Monday, February 22, 2010

Co-opting culture for the glory of gold


While I admit I am not an avid Olympics fan--I cannot say I want to see any more scenes of cold weather than the ones surrounding me every day--I can't help but run into coverage of wins, losses, tragedies and controversies of Vancouver 2010.

One such controversy is that surrounding Russian ice dancers Oksana Domnina and Maksim Shabalin. More specifically, their costumes have been decried as offensive, inaccurate and insensitive to Australia's aboriginal groups. The pair debuted these costumes at the European Championships in January, and amid criticism, the costumes were "toned down" for the Olympics.

The original costumes were dark-skinned body suits with red loin cloths and lots of white markings on their bodies. Leaves and face paint completed the outfits. At last night's Olympic event, in which the pair slipped from first to third place, the bodysuits matched the skaters' skin tones and the face paint was removed.

Despite these edits, many still railed against the skaters for their choice of outfit.

In a Sydney Morning Herald editorial last January, Bev Manton, chairwoman of the NSW Aboriginal Land Council, asked Domnina and Shabalin to reconsider their costumes before the European Championships. They wore the costumes anyway, and won gold at the event.

Reporters were quick to jump on the controversy, and many, like Washington Post sports columnist Tracee Hamilton, agreed with Manton's assertion that the performance was a gross misrepresentation of Aboriginal culture.

While I agree with and applaud Hamilton and others like her for coming out against the costumes, I take issue with the overall mass media coverage of the event. What could have been an important lesson in racial and ethnic sensitivity was quickly overshadowed by the U.S. hockey team's victory over Canada. And for those who argue that the hockey win was more relevant to America, I would fire back, "Oh really? Please name a player on the U.S. Olympic team." I doubt many could recover.
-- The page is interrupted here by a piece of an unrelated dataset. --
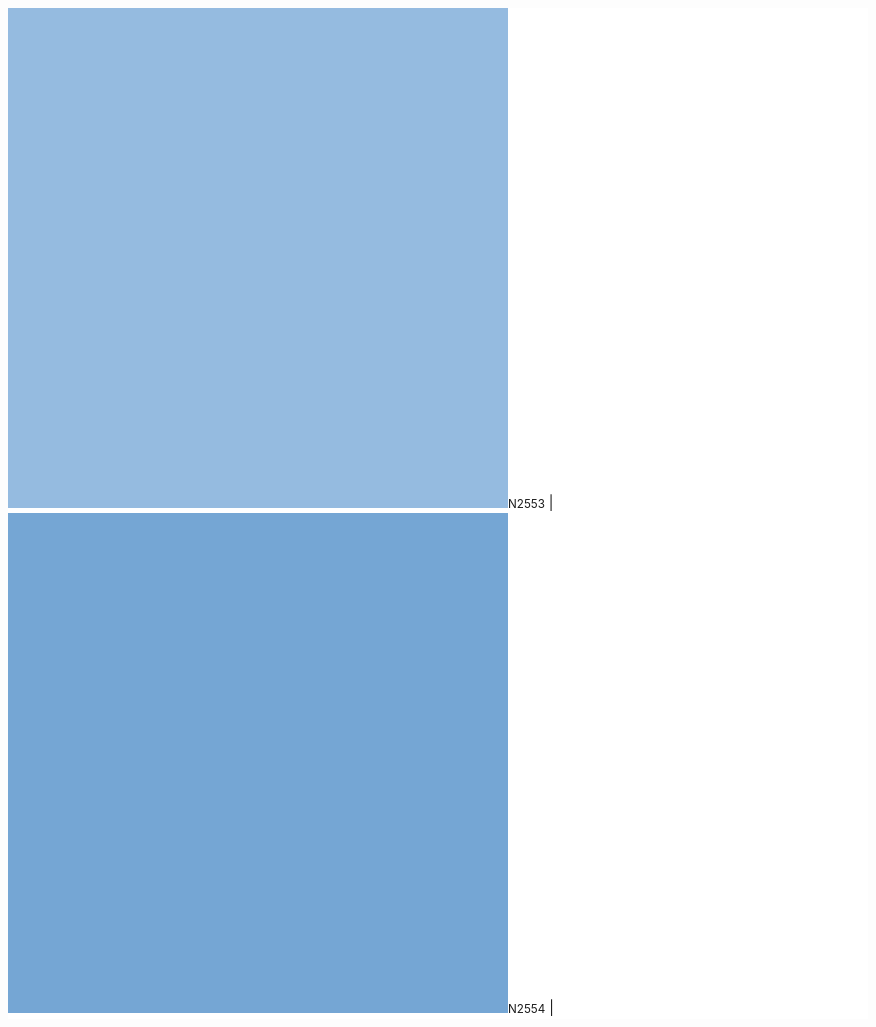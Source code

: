 <img src="https://raw.githubusercontent.com/scape-agency/hue.gl/main/dist/png/swatch/N2553.png" alt="N2553"><small>N2553</small> |  <img src="https://raw.githubusercontent.com/scape-agency/hue.gl/main/dist/png/swatch/N2554.png" alt="N2554"><small>N2554</small> |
If you did wake up Monday morning and find coverage of the ice dance debacle on your news feed, you can bet it was gone by lunchtime. A Google video search yields results from competitions years ago, but none from Sunday night. Maybe this is the nature of the Olympics--to publicize events at a rapid-fire pace so everyone gets their time to shine. But then again, how many times have we heard about Shawn "Animal" White or Lindsey Vonn?

And worse yet, msnbc.com, which has partnered with NBC Sports to provide exclusive web coverage of the Vancouver Olympics, has not only minimized the costume-event, but they've made a mockery of it as well. If you want to see coverage of the Russian ice dancers, you'll be hard pressed to find a video. (The one video available is listed as a "premium video," and viewers must go through a registration process in order to see it.) The first and most prominent result for a search on "russian ice dance" is a slideshow of "Ice dancing's wild and wacky costumes."

Is it just me, or are blackface and cultural ignorance neither wild nor wacky?